» Exercise directions
Search the entries below. Return every line that has "autoref" in it.

Stored data entries:

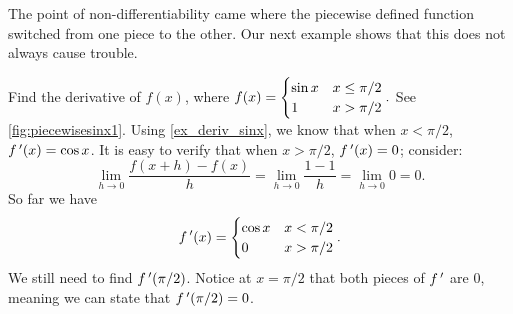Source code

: The point of non-differentiability came where the piecewise defined function switched from one piece to the other. Our next example shows that this does not always cause trouble.\bigskip

\begin{example}\label{ex_diff_piecewise}%
Find the derivative of $f(x)$, where $\ds f(x) = \begin{cases}\sin x & x\leq \pi/2 \\ 1 & x>\pi/2 \end{cases}.$ See \autoref{fig:piecewisesinx1}.
\solution
Using \autoref{ex_deriv_sinx}, we know that when $x<\pi/2$, $\fp(x) = \cos x$. It is easy to verify that when $x>\pi/2$, $\fp(x) = 0$; consider:
%
%
\[
 \lim_{h\to0}\frac{f(x+h) - f(x)}{h}
 = \lim_{h\to0}\frac{1-1}{h} = \lim_{h\to0}0 =0.
\]
%
So far we have
\[\fp(x) = \begin{cases}\cos x & x<\pi/2\\ 0 & x>\pi/2\end{cases}.\]
We still need to find $\fp(\pi/2)$. Notice at $x=\pi/2$ that both pieces of $\fp$ are 0, meaning we can state that $\fp(\pi/2)=0$. 


\end{example}
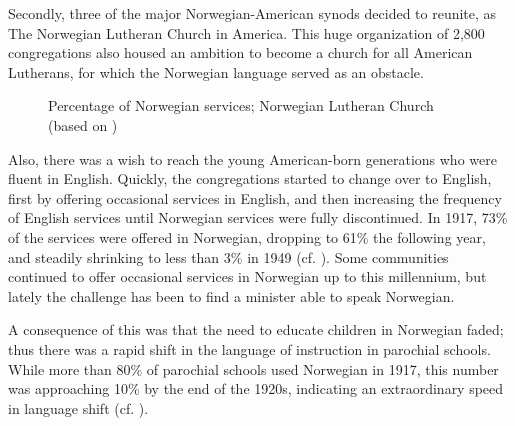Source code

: \documentclass[output=paper]{langscibook}
\begin{document}
Secondly, three of the major Norwegian\hyp American synods decided to reunite, as The Norwegian Lutheran Church in America. This huge organization of 2,800 congregations also housed an ambition to become a church for all American Lutherans, for which the Norwegian language served as an obstacle. 

\begin{figure}
\caption{Percentage of Norwegian services; Norwegian Lutheran Church (based on \citealt[262--267]{Haugen1953})}
\label{tab:hjelde:6}
\end{figure}

Also, there was a wish to reach the young American\hyp born generations who were fluent in English. Quickly, the congregations started to change over to English, first by offering occasional services in English, and then increasing the frequency of English services until Norwegian services were fully discontinued. In 1917, 73\% of the services were offered in Norwegian, dropping to 61\% the following year, and steadily shrinking to less than 3\% in 1949 (cf. ). Some communities continued to offer occasional services in Norwegian up to this millennium, but lately the challenge has been to find a minister able to speak Norwegian. 

A consequence of this was that the need to educate children in Norwegian faded; thus there was a rapid shift in the language of instruction in parochial schools. While more than 80\% of parochial schools used Norwegian in 1917, this number was approaching 10\% by the end of the 1920s, indicating an extraordinary speed in language shift (cf. ). 
\end{document}
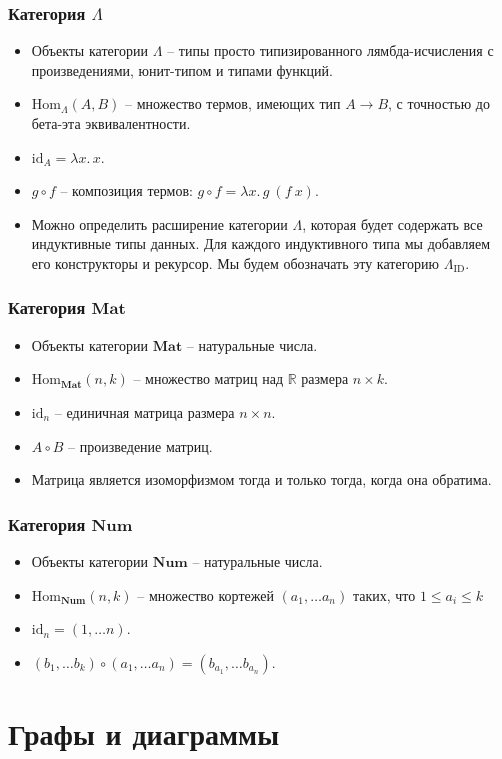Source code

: \documentclass{beamer}
\newcommand{\cat}[1]{\mathbf{#1}}
\newcommand{\Mat}{\cat{Mat}}
\newcommand{\Num}{\cat{Num}}
\newcommand{\fs}[1]{\mathrm{#1}}
\newcommand{\Hom}{\fs{Hom}}
\newcommand{\id}{\fs{id}}
\begin{document}
\begin{frame}
\frametitle{Категория $\Lambda$}
\begin{itemize}
\item Объекты категории $\Lambda$ -- типы просто типизированного лямбда-исчисления с произведениями, юнит-типом и типами функций.
\item $\Hom_\Lambda(A, B)$ -- множество термов, имеющих тип $A \to B$, с точностью до бета-эта эквивалентности.
\item $\id_A = \lambda x.\,x$.
\item $g \circ f$ -- композиция термов: $g \circ f = \lambda x.\,g\ (f\ x)$.
\item Можно определить расширение категории $\Lambda$, которая будет содержать все индуктивные типы данных.
Для каждого индуктивного типа мы добавляем его конструкторы и рекурсор.
Мы будем обозначать эту категорию $\Lambda_\fs{ID}$.
\end{itemize}
\end{frame}

\begin{frame}
\frametitle{Категория $\Mat$}
\begin{itemize}
\item Объекты категории $\Mat$ -- натуральные числа.
\item $\Hom_\Mat(n, k)$ -- множество матриц над $\mathbb{R}$ размера $n \times k$.
\item $\id_n$ -- единичная матрица размера $n \times n$.
\item $A \circ B$ -- произведение матриц.
\item Матрица является изоморфизмом тогда и только тогда, когда она обратима.
\end{itemize}
\end{frame}

\begin{frame}
\frametitle{Категория $\Num$}
\begin{itemize}
\item Объекты категории $\Num$ -- натуральные числа.
\item $\Hom_\Num(n, k)$ -- множество кортежей $(a_1, \ldots a_n)$ таких, что $1 \leq a_i \leq k$
\item $\id_n = (1, \ldots n)$.
\item $(b_1, \ldots b_k) \circ (a_1, \ldots a_n) = (b_{a_1}, \ldots b_{a_n})$.
\end{itemize}
\end{frame}

\section{Графы и диаграммы}
\end{document}
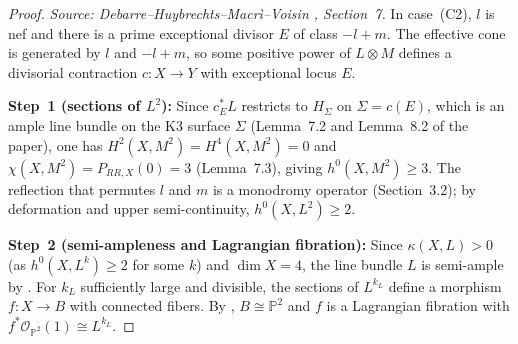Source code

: \begin{proof}
  \textit{Source: Debarre--Huybrechts--Macr\`i--Voisin \cite{MR4654610}, Section~7.}
  In case~(C2), \(l\) is nef and there is a prime exceptional divisor \(E\) of class
  \(-l + m\).  The effective cone is generated by \(l\) and \(-l + m\), so some positive
  power of \(L \otimes M\) defines a divisorial contraction \(c \colon X \to Y\) with
  exceptional locus \(E\).

  \textbf{Step~1 (sections of \(L^2\)):} Since \(c_E^\ast L\) restricts to \(H_\Sigma\)
  on \(\Sigma = c(E)\), which is an ample line bundle on the K3 surface \(\Sigma\) (Lemma~7.2
  and Lemma~8.2 of the paper), one has \(H^2(X, M^2) = H^4(X, M^2) = 0\) and
  \(\chi(X, M^2) = P_{RR,X}(0) = 3\) (Lemma~7.3), giving \(h^0(X, M^2) \ge 3\).  The
  reflection that permutes \(l\) and \(m\) is a monodromy operator (Section~3.2); by
  deformation and upper semi-continuity, \(h^0(X, L^2) \ge 2\).

  \textbf{Step~2 (semi-ampleness and Lagrangian fibration):} Since \(\kappa(X, L) > 0\)
  (as \(h^0(X, L^k) \ge 2\) for some \(k\)) and \(\dim X = 4\), the line bundle \(L\) is
  semi-ample by \cite[Theorem~1.5]{fuk}.  For \(k_L\) sufficiently large and divisible,
  the sections of \(L^{k_L}\) define a morphism \(f \colon X \to B\) with connected fibers.
  By \cite{hux}, \(B \cong \mathbb{P}^2\) and \(f\) is a Lagrangian fibration with
  \(f^*\mathcal{O}_{\mathbb{P}^2}(1) \cong L^{k_L}\).
\end{proof}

» Exercise result
Find the derivative of $f(x)$, where $\ds f(x) = \begin{cases}\sin x & x\leq \pi/2 \\ 1 & x>\pi/2 \end{cases}.$ See \autoref{fig:piecewisesinx1}.
Using \autoref{ex_deriv_sinx}, we know that when $x<\pi/2$, $\fp(x) = \cos x$. It is easy to verify that when $x>\pi/2$, $\fp(x) = 0$; consider:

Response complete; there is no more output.